Art. 68. É assegurado ao adolescente casado ou que viva, comprovadamente, em união estável o direito à visita íntima. Parágrafo único. O visitante será identificado e registrado pela direção do programa de atendimento, que emitirá documento de identificação, pessoal e intransferível, específico para a realização da visita íntima.
Art. 69. É garantido aos adolescentes em cumprimento de medida socioeducativa de internação o direito de receber visita dos filhos, independentemente da idade desses.
Art. 70. O regulamento interno estabelecerá as hipóteses de proibição da entrada de objetos na unidade de internação, vedando o acesso aos seus portadores".
Mas há uma justificativa plausível para tal norma? Sim. Muitas pessoas adolescentes, submetidas a medida restritiva de liberdade têm vida sexual ativa. Algumas, inclusive, são pais ou mães de crianças. E o direito da população adulta, no que couber, cabe também à população infanto-juvenil.
Oficialização de estupro? Permissividade? Penso que só nos olhos e consciências de quem quer enxergar isso.
Devem as autoridades públicas, especialmente aquelas encarregadas da execução das Medidas Socioeducativas zelar para que as normas sejam bem cumpridas. Que se analise caso a caso e se garanta o superior interesse de crianças e adolescentes. No caso de adolescentes e jovens em cumprimento de medida restritiva de liberdade deve se ouvir de seus desejos e o direito a convivência familiar e comunitária abriga também o direito a visita íntima.

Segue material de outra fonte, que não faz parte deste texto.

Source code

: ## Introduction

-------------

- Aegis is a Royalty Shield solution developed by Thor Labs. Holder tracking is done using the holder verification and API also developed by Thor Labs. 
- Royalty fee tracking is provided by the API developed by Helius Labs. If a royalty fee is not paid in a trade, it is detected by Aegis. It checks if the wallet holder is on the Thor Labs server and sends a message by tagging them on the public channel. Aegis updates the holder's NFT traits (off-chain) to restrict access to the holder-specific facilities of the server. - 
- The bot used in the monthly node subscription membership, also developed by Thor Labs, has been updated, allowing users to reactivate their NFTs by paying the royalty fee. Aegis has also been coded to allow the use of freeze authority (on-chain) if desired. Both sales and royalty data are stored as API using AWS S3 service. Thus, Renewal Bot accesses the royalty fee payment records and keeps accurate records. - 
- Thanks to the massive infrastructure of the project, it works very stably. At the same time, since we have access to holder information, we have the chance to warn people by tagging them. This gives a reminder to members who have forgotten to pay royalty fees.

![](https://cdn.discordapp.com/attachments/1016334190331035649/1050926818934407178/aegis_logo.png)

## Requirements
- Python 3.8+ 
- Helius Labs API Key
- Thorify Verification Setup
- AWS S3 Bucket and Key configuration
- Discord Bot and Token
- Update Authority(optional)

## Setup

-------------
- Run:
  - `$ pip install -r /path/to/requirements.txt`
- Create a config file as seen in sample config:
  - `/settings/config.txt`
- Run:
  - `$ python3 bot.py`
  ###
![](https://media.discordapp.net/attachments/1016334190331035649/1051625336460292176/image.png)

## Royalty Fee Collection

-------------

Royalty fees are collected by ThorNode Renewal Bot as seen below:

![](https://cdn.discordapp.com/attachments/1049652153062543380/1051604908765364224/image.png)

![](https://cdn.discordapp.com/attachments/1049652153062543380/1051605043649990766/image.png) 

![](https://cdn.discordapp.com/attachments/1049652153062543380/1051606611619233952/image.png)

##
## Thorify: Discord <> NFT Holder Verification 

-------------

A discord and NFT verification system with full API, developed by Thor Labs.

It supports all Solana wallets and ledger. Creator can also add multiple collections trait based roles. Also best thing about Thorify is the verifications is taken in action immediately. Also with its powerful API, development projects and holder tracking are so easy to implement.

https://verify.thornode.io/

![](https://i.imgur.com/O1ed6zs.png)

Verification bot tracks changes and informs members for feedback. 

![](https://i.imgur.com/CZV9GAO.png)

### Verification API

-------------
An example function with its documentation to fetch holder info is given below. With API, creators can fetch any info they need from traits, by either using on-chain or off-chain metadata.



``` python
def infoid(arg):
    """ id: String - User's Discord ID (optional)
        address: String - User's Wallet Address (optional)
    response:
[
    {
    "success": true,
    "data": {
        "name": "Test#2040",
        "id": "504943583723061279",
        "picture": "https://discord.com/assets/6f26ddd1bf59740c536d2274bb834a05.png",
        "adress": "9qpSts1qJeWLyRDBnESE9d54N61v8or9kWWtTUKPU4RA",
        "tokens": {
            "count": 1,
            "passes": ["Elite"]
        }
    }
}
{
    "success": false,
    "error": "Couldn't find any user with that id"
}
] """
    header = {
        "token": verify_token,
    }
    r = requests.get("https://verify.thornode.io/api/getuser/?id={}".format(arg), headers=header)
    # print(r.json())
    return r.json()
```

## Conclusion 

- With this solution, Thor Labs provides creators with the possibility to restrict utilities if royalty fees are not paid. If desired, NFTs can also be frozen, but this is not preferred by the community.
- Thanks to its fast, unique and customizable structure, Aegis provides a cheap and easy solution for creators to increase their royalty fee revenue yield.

Não se trata de um mercado de sexo, mas de reconhecer as relações que a pessoa tem fora do ambiente restritivo de liberdade e que, inclusive, podem a ajudar a superar as situações adversas que a levaram a cometer ventual ato-infracional.
Mas o que o CONANDA tem a ver com isso? O CONANDA é um órgão federal, colegiado, que tem por função pública "elaborar as normas gerais da política nacional de atendimento dos direitos da criança e do adolescente, fiscalizando as ações de execução, observadas as linhas de ação e as diretrizes estabelecidas nos arts. 87 e 88 da Lei nº 8.069, de 13 de julho de 1990 (Estatuto da Criança e do Adolescente)", conforme definido no artigo 2º da Lei Federal 8.242/91 que criou o Conselho.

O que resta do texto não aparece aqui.